If US loses triple-A, its citizens will pay - bakbak
http://economictimes.indiatimes.com/news/international-business/if-us-loses-triple-a-its-citizens-will-pay/articleshow/8023609.cms

======
TomOfTTB
Can we be real here?

If they were to downgrade the U.S. credit rating they'd be shooting themselves
in the foot. Because the dollar would plummet and the dollar is still the
world's reserve currency.

And as the article itself says...

 _"One of the reasons why the U.S. dollar is still the reserve currency is the
lack of other options, and in two years there may still be no other options,"
said Tom Simons, a money market economist at Jefferies & Co. in New York._

The only real competitors are the euro (Europe has bigger problems than the
U.S. does) and the Yuan (I'm sorry but most countries aren't going to trust
China as the keeper of the default currency).
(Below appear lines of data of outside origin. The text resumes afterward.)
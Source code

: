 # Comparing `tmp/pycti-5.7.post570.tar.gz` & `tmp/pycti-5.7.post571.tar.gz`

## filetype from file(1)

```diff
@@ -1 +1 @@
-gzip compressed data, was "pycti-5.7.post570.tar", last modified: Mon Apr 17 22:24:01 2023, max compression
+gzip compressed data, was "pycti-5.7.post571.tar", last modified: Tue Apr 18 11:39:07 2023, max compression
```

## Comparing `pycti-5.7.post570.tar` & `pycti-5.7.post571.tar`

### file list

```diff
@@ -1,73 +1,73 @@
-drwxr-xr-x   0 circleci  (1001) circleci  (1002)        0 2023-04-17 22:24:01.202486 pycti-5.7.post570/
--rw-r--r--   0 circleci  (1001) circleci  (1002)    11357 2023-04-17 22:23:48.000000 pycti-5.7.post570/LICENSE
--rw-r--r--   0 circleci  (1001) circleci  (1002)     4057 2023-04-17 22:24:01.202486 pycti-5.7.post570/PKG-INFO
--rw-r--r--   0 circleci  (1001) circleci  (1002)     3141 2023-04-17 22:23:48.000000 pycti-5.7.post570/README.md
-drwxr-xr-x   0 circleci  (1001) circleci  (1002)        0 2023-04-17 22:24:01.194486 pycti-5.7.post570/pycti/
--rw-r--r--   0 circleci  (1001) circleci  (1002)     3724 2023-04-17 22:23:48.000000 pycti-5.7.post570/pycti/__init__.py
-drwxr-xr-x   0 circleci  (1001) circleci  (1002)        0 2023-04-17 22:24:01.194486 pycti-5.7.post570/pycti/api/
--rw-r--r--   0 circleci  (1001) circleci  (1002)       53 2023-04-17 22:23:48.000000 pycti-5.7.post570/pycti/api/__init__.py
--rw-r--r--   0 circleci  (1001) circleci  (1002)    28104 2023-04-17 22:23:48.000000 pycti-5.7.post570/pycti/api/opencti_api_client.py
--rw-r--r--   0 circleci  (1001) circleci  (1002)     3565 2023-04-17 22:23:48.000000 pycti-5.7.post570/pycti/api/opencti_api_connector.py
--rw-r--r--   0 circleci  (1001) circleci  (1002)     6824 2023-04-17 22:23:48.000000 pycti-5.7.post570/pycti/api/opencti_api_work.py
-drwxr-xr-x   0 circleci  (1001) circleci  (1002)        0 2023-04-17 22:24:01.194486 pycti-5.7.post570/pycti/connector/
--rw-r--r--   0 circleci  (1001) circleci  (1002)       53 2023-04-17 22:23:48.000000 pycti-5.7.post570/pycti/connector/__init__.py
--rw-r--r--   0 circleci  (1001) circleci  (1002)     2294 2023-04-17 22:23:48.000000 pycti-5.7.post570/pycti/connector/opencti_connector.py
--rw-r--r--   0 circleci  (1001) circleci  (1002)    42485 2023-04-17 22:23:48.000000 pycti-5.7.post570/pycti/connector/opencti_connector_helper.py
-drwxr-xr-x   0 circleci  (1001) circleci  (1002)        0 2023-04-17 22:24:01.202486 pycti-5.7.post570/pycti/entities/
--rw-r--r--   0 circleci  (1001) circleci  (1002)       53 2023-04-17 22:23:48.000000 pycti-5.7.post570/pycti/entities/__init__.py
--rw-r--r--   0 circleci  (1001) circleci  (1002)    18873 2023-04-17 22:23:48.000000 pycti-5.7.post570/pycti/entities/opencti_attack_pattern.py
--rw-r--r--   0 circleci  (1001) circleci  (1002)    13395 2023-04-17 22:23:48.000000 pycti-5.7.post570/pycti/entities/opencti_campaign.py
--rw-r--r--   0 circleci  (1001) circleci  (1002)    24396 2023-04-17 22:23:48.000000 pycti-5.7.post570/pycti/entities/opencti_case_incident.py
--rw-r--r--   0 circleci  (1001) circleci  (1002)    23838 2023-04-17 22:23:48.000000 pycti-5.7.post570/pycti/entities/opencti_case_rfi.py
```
So what is S&P really up to?

They're trying to influence policy. S&P released the same warning in regards
to the UK and the result was a flurry of austerity programs. Clearly they're
hoping for the same result here.

I don't disagree with that goal by the way. I'm just saying call a spade a
spade. This is a naked attempt to influence policy

------
nhaehnle
I am genuinely curious: What does S&P claim their credit rating reflects?

It is obvious that the US government will always be able to pay both interest
and principal on treasury bonds, because they are the ones who run the
monetary system: they are sovereign. There is no way that they could ever
become unable to fulfil their contractual obligations. To believe that the US
government may become unable to pay out US$ is as absurd as believing that
Blizzard may become unable to pay out World of Warcraft in-game gold.

So again, what is it that S&P claims to be measuring?

There is a chance that the US government defaults voluntarily for political
reasons, whatever those may be - is it that possibility that S&P claims has
now increased? Or something else that I am missing?

The reporting reads as if the US government is subject to the inability to pay
like some private borrower, or like non-sovereign countries like Greece. But
that is not the case. So what gives?

Edit: This confirms my suspicions and also the sentiment voiced by the sibling
comment: [http://www.nytimes.com/roomfordebate/2011/04/18/is-anyone-
li...](http://www.nytimes.com/roomfordebate/2011/04/18/is-anyone-listening-to-
the-standard-poors/ignore-the-raters)